* Directions for this task *
Using the records below, give again exactly the lines from the line that contains "- 💞️ I’m looking" through the line that contains "interactive web designs.", both ends included, and only those.

* Input for this task *
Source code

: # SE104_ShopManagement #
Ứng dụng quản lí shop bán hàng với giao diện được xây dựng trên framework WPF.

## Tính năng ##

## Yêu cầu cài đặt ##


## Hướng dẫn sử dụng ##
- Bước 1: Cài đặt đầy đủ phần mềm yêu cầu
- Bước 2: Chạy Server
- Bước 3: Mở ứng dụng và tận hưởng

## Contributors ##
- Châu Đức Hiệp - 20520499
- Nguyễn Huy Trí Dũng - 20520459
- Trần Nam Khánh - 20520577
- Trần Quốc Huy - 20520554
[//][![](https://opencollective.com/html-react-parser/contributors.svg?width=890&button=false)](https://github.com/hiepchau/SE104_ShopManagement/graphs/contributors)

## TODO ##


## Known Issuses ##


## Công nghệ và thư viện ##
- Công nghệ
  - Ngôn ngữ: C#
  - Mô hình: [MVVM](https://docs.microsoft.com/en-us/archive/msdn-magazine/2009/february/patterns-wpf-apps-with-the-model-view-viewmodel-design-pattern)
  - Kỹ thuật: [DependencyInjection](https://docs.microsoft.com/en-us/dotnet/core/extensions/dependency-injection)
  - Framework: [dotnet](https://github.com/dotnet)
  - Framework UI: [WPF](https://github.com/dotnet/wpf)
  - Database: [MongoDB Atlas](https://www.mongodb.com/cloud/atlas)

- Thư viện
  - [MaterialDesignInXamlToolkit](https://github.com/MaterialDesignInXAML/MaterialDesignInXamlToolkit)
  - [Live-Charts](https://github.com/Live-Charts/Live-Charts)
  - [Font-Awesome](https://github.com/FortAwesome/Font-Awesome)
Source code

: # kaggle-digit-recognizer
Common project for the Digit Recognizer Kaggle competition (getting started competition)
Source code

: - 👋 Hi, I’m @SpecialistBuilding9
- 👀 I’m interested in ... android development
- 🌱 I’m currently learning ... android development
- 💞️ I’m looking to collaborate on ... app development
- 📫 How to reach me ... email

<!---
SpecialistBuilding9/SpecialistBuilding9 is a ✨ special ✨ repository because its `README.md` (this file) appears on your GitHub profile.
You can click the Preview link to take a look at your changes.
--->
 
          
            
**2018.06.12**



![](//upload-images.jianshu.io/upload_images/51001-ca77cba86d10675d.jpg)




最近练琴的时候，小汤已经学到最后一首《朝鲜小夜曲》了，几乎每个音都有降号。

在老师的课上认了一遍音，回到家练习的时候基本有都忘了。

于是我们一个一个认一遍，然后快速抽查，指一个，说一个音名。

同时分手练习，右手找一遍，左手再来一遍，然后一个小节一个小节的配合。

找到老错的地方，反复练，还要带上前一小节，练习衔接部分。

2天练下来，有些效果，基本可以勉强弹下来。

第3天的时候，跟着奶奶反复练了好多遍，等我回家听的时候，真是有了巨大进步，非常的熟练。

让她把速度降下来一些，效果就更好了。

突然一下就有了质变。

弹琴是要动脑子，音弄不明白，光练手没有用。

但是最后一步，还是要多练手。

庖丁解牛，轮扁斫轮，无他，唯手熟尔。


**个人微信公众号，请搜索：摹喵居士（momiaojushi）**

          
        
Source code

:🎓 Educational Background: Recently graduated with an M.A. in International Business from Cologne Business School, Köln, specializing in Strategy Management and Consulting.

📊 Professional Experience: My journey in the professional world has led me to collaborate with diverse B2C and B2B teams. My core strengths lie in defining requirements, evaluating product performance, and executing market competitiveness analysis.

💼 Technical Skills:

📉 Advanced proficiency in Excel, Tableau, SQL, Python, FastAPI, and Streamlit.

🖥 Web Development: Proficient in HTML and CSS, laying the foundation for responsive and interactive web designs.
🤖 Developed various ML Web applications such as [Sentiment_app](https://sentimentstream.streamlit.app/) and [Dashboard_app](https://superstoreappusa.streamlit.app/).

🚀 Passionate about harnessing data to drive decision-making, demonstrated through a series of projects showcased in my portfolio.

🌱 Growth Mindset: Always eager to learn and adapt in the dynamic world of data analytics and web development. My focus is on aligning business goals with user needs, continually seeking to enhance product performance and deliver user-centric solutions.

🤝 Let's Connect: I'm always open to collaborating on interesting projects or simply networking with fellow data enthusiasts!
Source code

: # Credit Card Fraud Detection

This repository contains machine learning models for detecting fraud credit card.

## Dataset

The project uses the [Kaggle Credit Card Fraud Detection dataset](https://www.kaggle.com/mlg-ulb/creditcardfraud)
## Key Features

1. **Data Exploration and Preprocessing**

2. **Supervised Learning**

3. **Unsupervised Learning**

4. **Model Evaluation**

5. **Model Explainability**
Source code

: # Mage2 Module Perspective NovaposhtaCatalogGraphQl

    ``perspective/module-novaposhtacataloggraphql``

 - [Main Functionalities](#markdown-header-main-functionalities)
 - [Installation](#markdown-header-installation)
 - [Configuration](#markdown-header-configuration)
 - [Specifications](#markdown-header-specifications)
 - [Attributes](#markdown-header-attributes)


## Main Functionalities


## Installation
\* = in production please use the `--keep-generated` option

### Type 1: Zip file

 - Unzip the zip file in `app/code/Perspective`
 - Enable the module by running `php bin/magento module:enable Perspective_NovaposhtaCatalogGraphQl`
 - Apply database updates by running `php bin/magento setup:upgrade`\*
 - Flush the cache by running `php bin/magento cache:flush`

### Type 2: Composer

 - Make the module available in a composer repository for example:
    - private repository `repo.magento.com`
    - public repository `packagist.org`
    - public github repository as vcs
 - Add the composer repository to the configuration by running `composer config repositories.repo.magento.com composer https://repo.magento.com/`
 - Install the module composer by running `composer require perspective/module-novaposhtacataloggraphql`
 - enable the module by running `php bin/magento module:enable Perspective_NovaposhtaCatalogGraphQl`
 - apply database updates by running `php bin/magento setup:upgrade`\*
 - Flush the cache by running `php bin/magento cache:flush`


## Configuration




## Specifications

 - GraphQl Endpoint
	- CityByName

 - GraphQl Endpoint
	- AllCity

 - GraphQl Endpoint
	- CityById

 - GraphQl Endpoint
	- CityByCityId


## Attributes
==
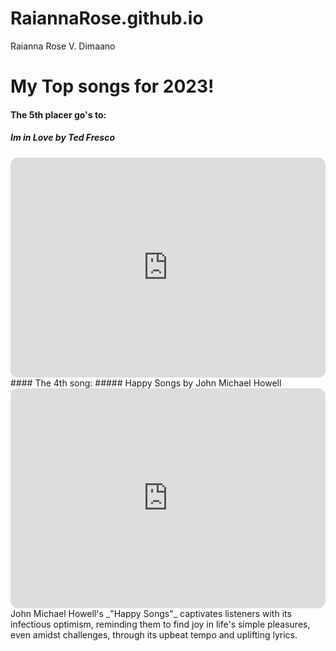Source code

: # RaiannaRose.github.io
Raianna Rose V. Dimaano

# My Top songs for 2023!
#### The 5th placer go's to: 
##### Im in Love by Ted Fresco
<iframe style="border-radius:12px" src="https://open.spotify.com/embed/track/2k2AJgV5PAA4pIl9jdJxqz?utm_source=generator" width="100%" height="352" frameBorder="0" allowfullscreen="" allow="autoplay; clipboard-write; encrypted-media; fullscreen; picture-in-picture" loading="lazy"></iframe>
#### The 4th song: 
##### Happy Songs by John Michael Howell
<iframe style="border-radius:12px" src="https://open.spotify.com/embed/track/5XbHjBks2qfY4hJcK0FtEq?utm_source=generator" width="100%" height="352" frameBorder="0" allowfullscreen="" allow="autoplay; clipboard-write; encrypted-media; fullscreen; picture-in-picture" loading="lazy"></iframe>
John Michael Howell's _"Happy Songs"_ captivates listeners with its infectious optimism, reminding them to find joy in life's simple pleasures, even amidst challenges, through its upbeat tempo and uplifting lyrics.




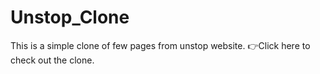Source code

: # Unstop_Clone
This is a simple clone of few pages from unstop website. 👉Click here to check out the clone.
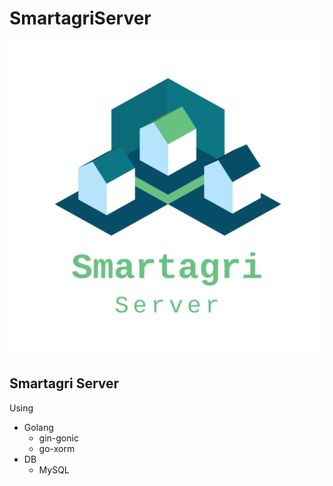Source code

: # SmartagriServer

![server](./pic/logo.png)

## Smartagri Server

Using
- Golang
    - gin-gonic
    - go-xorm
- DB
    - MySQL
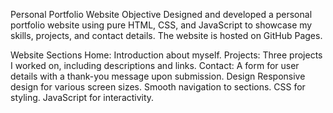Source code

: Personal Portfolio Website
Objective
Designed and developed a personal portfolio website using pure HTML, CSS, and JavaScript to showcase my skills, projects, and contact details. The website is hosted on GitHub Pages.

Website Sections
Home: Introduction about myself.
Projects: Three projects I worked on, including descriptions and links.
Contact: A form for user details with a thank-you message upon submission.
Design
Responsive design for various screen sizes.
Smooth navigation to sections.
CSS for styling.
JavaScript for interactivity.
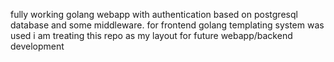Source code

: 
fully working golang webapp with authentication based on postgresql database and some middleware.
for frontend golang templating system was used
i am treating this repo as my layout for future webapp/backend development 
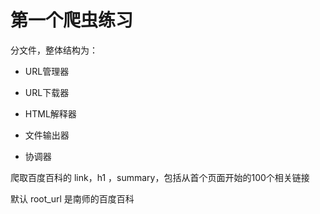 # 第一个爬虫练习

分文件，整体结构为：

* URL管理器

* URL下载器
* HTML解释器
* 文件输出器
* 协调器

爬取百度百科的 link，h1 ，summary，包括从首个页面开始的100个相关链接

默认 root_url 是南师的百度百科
==
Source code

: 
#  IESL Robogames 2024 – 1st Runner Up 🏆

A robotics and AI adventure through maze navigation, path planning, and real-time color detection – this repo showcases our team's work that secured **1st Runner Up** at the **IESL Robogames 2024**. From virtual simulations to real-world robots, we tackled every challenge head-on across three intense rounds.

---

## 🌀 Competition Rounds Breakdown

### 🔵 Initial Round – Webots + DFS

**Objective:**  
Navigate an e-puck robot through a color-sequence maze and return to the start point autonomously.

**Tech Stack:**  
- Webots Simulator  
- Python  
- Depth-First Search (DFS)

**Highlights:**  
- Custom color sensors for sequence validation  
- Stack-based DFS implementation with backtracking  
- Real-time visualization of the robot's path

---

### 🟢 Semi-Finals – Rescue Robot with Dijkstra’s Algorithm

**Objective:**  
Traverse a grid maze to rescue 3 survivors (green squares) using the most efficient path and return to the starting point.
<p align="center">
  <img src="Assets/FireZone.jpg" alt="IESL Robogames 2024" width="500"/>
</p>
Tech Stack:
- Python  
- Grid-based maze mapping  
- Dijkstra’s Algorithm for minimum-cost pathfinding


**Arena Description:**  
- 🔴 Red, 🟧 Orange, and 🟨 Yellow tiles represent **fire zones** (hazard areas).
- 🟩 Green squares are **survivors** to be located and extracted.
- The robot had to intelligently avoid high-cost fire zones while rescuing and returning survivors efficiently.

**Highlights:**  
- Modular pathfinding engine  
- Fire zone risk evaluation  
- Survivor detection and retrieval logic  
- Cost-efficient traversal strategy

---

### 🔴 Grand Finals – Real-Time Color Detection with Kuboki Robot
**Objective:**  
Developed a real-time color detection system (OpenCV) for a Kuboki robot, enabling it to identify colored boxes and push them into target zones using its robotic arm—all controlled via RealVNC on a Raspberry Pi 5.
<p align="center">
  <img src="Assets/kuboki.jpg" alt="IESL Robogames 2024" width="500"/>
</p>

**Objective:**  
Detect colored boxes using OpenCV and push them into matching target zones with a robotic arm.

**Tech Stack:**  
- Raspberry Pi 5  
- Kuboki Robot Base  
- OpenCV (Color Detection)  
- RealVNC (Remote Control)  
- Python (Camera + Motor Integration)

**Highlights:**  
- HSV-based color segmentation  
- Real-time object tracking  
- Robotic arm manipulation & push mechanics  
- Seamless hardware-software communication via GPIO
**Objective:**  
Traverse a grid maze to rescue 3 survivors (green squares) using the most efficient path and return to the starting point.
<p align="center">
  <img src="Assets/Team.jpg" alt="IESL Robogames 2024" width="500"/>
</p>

* Response area *
- 💞️ I’m looking to collaborate on ... app development
- 📫 How to reach me ... email

<!---
SpecialistBuilding9/SpecialistBuilding9 is a ✨ special ✨ repository because its `README.md` (this file) appears on your GitHub profile.
You can click the Preview link to take a look at your changes.
--->
 
          
            
**2018.06.12**



![](//upload-images.jianshu.io/upload_images/51001-ca77cba86d10675d.jpg)




最近练琴的时候，小汤已经学到最后一首《朝鲜小夜曲》了，几乎每个音都有降号。

在老师的课上认了一遍音，回到家练习的时候基本有都忘了。

于是我们一个一个认一遍，然后快速抽查，指一个，说一个音名。

同时分手练习，右手找一遍，左手再来一遍，然后一个小节一个小节的配合。

找到老错的地方，反复练，还要带上前一小节，练习衔接部分。

2天练下来，有些效果，基本可以勉强弹下来。

第3天的时候，跟着奶奶反复练了好多遍，等我回家听的时候，真是有了巨大进步，非常的熟练。

让她把速度降下来一些，效果就更好了。

突然一下就有了质变。

弹琴是要动脑子，音弄不明白，光练手没有用。

但是最后一步，还是要多练手。

庖丁解牛，轮扁斫轮，无他，唯手熟尔。


**个人微信公众号，请搜索：摹喵居士（momiaojushi）**

          
        
Source code

:🎓 Educational Background: Recently graduated with an M.A. in International Business from Cologne Business School, Köln, specializing in Strategy Management and Consulting.

📊 Professional Experience: My journey in the professional world has led me to collaborate with diverse B2C and B2B teams. My core strengths lie in defining requirements, evaluating product performance, and executing market competitiveness analysis.

💼 Technical Skills:

📉 Advanced proficiency in Excel, Tableau, SQL, Python, FastAPI, and Streamlit.

🖥 Web Development: Proficient in HTML and CSS, laying the foundation for responsive and interactive web designs.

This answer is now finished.